**TASK OBJECTIVE:**
The lines to return are those below that contain the word "把人变非人".

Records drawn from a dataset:
☆ ☆ ☆ ☆ ☆ ☆ ☆

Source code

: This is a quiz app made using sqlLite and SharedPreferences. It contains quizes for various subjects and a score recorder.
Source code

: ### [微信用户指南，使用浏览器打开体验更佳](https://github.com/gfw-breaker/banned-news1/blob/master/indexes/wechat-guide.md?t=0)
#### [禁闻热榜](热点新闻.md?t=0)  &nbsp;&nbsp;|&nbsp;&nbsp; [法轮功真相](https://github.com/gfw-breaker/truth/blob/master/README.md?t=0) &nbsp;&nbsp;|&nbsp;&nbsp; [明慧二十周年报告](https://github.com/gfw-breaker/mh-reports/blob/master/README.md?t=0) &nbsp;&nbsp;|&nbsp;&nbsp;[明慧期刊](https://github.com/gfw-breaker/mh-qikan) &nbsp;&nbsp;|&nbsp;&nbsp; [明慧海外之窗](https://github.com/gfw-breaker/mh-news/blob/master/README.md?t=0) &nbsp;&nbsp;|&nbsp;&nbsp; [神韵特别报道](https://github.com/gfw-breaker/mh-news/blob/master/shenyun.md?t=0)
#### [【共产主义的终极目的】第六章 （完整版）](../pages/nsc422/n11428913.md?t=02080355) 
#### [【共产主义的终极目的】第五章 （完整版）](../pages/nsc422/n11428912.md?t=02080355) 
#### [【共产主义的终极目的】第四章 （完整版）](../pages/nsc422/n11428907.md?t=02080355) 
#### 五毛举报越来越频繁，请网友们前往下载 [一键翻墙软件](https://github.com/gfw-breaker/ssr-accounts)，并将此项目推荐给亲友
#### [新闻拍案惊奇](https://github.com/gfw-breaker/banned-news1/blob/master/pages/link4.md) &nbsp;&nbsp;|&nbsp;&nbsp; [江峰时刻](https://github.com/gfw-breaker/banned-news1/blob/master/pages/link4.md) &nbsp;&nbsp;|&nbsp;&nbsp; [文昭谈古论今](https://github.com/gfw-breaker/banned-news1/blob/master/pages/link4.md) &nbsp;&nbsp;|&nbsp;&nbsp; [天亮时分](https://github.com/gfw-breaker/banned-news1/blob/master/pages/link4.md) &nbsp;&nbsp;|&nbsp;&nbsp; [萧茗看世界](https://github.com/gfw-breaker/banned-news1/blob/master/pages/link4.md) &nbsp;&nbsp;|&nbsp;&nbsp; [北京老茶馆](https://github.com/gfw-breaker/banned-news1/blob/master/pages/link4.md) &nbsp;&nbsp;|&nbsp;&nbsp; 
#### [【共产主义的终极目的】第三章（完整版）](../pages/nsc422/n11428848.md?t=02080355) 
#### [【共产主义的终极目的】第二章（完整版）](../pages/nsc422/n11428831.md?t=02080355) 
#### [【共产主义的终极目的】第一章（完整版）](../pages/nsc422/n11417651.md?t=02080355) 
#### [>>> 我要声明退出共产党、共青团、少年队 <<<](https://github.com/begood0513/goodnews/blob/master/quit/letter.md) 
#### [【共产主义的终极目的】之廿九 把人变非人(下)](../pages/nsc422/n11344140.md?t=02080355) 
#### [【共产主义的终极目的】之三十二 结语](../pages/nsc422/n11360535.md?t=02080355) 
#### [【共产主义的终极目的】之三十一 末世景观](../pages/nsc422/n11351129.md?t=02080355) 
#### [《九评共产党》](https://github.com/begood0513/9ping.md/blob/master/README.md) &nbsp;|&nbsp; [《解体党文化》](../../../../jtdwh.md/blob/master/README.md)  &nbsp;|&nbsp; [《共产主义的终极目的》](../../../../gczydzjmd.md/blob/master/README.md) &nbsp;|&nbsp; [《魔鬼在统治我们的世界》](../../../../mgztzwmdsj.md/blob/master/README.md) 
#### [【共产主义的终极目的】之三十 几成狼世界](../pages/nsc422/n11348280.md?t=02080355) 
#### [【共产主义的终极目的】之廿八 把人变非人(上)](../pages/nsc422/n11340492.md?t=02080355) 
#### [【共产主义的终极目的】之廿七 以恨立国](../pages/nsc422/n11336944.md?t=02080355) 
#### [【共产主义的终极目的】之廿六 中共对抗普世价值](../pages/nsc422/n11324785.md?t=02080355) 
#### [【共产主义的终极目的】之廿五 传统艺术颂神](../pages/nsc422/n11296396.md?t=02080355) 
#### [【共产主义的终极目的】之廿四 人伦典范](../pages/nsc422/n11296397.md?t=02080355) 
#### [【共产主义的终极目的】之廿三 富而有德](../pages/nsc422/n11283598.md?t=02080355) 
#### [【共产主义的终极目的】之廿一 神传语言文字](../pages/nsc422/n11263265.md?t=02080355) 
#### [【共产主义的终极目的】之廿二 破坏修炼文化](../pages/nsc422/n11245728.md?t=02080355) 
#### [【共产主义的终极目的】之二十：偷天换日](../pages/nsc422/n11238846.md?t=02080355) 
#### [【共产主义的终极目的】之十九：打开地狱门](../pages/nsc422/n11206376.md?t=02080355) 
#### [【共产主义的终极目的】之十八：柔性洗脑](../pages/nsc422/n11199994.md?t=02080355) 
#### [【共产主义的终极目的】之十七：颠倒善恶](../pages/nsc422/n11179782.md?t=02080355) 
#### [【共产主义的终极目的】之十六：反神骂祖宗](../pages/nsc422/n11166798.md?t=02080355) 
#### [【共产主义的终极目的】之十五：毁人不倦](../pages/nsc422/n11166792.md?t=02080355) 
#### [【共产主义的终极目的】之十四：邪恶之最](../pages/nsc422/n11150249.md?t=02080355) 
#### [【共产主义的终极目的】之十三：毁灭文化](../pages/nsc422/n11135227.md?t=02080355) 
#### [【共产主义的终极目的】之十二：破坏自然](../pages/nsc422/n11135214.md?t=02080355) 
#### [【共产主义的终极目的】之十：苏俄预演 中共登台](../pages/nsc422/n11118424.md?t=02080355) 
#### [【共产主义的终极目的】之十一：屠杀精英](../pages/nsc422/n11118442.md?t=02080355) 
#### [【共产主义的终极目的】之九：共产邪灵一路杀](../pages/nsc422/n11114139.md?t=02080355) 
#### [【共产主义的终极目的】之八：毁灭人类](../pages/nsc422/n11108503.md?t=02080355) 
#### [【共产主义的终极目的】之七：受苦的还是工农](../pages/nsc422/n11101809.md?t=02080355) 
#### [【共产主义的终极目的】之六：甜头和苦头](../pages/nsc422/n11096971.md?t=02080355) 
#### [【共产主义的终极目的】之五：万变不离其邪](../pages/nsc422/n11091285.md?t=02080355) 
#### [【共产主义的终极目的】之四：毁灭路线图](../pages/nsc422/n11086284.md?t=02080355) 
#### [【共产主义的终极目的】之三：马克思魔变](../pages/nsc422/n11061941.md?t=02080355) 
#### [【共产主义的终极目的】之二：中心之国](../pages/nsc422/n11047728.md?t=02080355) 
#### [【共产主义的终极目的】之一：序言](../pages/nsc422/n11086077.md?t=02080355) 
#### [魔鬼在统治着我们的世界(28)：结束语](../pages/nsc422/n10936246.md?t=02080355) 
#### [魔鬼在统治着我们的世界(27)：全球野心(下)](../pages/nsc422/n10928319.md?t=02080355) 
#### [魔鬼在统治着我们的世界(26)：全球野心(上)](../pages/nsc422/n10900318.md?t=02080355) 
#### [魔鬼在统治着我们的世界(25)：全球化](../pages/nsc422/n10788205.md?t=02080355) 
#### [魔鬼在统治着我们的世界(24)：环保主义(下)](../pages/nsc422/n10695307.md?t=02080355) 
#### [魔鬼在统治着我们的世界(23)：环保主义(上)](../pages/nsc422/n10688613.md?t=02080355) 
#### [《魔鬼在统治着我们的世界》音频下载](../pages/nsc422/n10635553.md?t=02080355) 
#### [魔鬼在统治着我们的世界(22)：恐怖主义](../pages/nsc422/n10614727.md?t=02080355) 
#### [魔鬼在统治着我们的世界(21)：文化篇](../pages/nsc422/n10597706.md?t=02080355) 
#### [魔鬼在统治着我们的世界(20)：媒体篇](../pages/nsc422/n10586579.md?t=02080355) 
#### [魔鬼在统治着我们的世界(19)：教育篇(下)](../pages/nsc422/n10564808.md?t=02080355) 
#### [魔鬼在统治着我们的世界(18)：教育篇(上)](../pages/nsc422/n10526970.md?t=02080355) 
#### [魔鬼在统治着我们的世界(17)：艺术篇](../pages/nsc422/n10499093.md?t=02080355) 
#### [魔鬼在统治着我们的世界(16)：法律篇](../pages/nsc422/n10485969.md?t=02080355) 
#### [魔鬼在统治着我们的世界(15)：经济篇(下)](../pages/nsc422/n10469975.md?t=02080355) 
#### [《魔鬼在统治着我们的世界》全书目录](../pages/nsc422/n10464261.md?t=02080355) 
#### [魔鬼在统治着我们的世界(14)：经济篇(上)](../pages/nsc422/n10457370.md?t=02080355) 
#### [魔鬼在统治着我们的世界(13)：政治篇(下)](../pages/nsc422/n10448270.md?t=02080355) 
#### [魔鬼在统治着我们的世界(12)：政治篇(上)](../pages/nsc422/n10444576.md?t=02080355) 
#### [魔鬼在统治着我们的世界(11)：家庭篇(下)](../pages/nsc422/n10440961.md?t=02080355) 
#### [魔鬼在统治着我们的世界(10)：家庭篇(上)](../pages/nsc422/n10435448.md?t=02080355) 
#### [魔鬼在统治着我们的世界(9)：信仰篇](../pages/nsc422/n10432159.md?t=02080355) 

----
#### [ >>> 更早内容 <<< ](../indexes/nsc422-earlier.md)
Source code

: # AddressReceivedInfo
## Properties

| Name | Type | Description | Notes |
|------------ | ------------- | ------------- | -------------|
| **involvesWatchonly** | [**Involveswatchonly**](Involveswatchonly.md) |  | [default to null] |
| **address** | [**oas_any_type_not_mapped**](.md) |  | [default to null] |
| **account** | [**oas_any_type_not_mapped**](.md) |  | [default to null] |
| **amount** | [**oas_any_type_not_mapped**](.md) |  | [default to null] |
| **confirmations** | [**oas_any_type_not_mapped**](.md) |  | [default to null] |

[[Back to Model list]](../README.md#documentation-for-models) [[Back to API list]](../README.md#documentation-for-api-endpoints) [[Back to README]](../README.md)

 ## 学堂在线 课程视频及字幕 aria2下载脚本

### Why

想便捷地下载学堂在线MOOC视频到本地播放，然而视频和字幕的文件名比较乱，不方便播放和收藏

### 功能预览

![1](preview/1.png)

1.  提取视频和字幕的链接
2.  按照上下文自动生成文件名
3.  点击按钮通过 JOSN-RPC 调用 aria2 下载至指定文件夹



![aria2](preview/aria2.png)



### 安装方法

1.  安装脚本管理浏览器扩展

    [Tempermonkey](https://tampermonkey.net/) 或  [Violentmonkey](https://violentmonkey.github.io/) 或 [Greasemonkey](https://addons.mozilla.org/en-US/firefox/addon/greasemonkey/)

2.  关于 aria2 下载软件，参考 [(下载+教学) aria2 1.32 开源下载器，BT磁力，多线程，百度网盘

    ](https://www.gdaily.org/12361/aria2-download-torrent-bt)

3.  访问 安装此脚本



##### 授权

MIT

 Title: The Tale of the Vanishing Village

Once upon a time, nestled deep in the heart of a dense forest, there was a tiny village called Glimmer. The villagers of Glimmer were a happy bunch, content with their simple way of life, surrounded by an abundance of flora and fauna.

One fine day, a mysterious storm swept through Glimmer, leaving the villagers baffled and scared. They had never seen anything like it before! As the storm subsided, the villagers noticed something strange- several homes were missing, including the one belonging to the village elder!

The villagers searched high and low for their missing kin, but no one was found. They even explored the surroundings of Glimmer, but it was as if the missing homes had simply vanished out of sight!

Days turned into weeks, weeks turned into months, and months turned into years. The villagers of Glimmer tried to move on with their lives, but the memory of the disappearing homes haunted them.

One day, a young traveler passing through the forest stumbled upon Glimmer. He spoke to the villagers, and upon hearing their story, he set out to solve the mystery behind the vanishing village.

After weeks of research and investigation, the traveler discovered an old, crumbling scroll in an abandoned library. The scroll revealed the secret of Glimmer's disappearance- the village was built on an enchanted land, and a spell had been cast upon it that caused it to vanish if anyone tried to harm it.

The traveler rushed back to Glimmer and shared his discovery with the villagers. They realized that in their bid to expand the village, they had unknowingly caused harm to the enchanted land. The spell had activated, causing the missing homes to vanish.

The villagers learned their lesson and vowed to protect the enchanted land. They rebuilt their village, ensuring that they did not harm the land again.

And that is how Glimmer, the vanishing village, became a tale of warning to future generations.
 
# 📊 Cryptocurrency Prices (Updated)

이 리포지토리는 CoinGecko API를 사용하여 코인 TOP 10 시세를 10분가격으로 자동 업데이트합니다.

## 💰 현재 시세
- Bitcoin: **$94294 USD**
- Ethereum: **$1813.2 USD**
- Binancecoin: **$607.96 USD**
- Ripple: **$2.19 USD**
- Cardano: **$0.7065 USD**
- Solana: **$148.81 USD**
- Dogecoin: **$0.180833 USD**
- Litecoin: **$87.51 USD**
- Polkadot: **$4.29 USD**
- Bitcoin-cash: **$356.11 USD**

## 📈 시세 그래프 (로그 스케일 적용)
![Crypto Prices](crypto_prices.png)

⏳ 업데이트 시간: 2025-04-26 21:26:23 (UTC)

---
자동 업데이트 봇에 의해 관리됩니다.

☆ ☆ ☆ ☆ ☆ ☆ ☆

**ANSWER FOR THE TASK:**
#### [【共产主义的终极目的】之廿九 把人变非人(下)](../pages/nsc422/n11344140.md?t=02080355) 
#### [【共产主义的终极目的】之廿八 把人变非人(上)](../pages/nsc422/n11340492.md?t=02080355) 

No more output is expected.